EXERCISE OBJECTIVE -
Each record below needs to be written out exactly as it appears.

(Records from a collection)
--- START ---
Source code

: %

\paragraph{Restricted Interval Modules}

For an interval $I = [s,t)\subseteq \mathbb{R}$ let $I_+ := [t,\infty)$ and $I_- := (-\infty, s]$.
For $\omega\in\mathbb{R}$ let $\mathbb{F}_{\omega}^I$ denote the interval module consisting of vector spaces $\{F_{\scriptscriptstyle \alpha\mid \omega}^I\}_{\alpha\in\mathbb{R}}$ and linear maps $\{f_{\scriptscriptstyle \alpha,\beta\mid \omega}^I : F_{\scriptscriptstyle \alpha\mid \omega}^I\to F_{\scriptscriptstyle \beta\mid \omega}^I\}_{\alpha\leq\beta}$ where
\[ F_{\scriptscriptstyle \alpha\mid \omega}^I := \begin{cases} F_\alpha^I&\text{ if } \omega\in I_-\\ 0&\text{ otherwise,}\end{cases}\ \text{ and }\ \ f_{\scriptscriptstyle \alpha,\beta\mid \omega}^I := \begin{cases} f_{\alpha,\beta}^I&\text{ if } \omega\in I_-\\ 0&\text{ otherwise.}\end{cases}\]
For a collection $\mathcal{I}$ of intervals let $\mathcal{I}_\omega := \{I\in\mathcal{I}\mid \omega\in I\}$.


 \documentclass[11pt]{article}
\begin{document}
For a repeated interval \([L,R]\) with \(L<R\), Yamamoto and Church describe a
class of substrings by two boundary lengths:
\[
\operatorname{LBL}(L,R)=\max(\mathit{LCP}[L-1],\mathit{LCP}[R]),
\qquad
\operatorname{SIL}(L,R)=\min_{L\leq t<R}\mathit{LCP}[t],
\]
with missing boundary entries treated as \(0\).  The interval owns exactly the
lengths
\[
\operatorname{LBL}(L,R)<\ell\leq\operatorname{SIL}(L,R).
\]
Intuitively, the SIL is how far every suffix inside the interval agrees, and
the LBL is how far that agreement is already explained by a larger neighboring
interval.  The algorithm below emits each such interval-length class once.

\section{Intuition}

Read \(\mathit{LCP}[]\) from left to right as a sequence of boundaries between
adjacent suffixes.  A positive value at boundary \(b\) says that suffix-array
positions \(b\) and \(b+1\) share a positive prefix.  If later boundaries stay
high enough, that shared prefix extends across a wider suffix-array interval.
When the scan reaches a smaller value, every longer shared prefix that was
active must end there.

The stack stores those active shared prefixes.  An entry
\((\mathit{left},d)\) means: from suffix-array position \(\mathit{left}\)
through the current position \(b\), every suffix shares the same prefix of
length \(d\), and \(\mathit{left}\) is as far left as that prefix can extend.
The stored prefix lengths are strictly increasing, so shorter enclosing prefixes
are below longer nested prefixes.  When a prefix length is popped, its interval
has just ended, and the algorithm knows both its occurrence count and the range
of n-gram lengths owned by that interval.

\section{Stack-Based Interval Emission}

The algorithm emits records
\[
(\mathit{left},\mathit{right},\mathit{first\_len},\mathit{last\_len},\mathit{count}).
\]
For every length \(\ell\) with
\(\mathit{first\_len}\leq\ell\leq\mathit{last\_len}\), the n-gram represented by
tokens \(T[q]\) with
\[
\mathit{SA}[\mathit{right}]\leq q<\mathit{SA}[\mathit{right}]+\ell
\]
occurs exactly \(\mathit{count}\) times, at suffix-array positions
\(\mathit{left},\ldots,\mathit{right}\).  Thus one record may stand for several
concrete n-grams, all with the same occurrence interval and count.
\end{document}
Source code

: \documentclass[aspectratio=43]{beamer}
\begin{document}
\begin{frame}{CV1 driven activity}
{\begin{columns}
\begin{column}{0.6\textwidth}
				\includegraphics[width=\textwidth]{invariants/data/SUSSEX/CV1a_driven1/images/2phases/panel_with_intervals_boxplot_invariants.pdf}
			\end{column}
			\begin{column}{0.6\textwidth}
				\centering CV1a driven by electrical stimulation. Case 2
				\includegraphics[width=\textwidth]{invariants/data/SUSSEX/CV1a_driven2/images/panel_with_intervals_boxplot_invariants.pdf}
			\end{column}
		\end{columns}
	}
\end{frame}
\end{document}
--- END ---
ANSWER TO THE PROBLEM -
Source code

: %

\paragraph{Restricted Interval Modules}

For an interval $I = [s,t)\subseteq \mathbb{R}$ let $I_+ := [t,\infty)$ and $I_- := (-\infty, s]$.
For $\omega\in\mathbb{R}$ let $\mathbb{F}_{\omega}^I$ denote the interval module consisting of vector spaces $\{F_{\scriptscriptstyle \alpha\mid \omega}^I\}_{\alpha\in\mathbb{R}}$ and linear maps $\{f_{\scriptscriptstyle \alpha,\beta\mid \omega}^I : F_{\scriptscriptstyle \alpha\mid \omega}^I\to F_{\scriptscriptstyle \beta\mid \omega}^I\}_{\alpha\leq\beta}$ where
\[ F_{\scriptscriptstyle \alpha\mid \omega}^I := \begin{cases} F_\alpha^I&\text{ if } \omega\in I_-\\ 0&\text{ otherwise,}\end{cases}\ \text{ and }\ \ f_{\scriptscriptstyle \alpha,\beta\mid \omega}^I := \begin{cases} f_{\alpha,\beta}^I&\text{ if } \omega\in I_-\\ 0&\text{ otherwise.}\end{cases}\]
For a collection $\mathcal{I}$ of intervals let $\mathcal{I}_\omega := \{I\in\mathcal{I}\mid \omega\in I\}$.


 \documentclass[11pt]{article}
\begin{document}
For a repeated interval \([L,R]\) with \(L<R\), Yamamoto and Church describe a
class of substrings by two boundary lengths:
\[
\operatorname{LBL}(L,R)=\max(\mathit{LCP}[L-1],\mathit{LCP}[R]),
\qquad
\operatorname{SIL}(L,R)=\min_{L\leq t<R}\mathit{LCP}[t],
\]
with missing boundary entries treated as \(0\).  The interval owns exactly the
lengths
\[
\operatorname{LBL}(L,R)<\ell\leq\operatorname{SIL}(L,R).
\]
Intuitively, the SIL is how far every suffix inside the interval agrees, and
the LBL is how far that agreement is already explained by a larger neighboring
interval.  The algorithm below emits each such interval-length class once.

\section{Intuition}

Read \(\mathit{LCP}[]\) from left to right as a sequence of boundaries between
adjacent suffixes.  A positive value at boundary \(b\) says that suffix-array
positions \(b\) and \(b+1\) share a positive prefix.  If later boundaries stay
high enough, that shared prefix extends across a wider suffix-array interval.
When the scan reaches a smaller value, every longer shared prefix that was
active must end there.

The stack stores those active shared prefixes.  An entry
\((\mathit{left},d)\) means: from suffix-array position \(\mathit{left}\)
through the current position \(b\), every suffix shares the same prefix of
length \(d\), and \(\mathit{left}\) is as far left as that prefix can extend.
The stored prefix lengths are strictly increasing, so shorter enclosing prefixes
are below longer nested prefixes.  When a prefix length is popped, its interval
has just ended, and the algorithm knows both its occurrence count and the range
of n-gram lengths owned by that interval.

\section{Stack-Based Interval Emission}

The algorithm emits records
\[
(\mathit{left},\mathit{right},\mathit{first\_len},\mathit{last\_len},\mathit{count}).
\]
For every length \(\ell\) with
\(\mathit{first\_len}\leq\ell\leq\mathit{last\_len}\), the n-gram represented by
tokens \(T[q]\) with
\[
\mathit{SA}[\mathit{right}]\leq q<\mathit{SA}[\mathit{right}]+\ell
\]
occurs exactly \(\mathit{count}\) times, at suffix-array positions
\(\mathit{left},\ldots,\mathit{right}\).  Thus one record may stand for several
concrete n-grams, all with the same occurrence interval and count.
\end{document}
Source code

: \documentclass[aspectratio=43]{beamer}
\begin{document}
\begin{frame}{CV1 driven activity}
{\begin{columns}
\begin{column}{0.6\textwidth}
				\includegraphics[width=\textwidth]{invariants/data/SUSSEX/CV1a_driven1/images/2phases/panel_with_intervals_boxplot_invariants.pdf}
			\end{column}
			\begin{column}{0.6\textwidth}
				\centering CV1a driven by electrical stimulation. Case 2
				\includegraphics[width=\textwidth]{invariants/data/SUSSEX/CV1a_driven2/images/panel_with_intervals_boxplot_invariants.pdf}
			\end{column}
		\end{columns}
	}
\end{frame}
\end{document}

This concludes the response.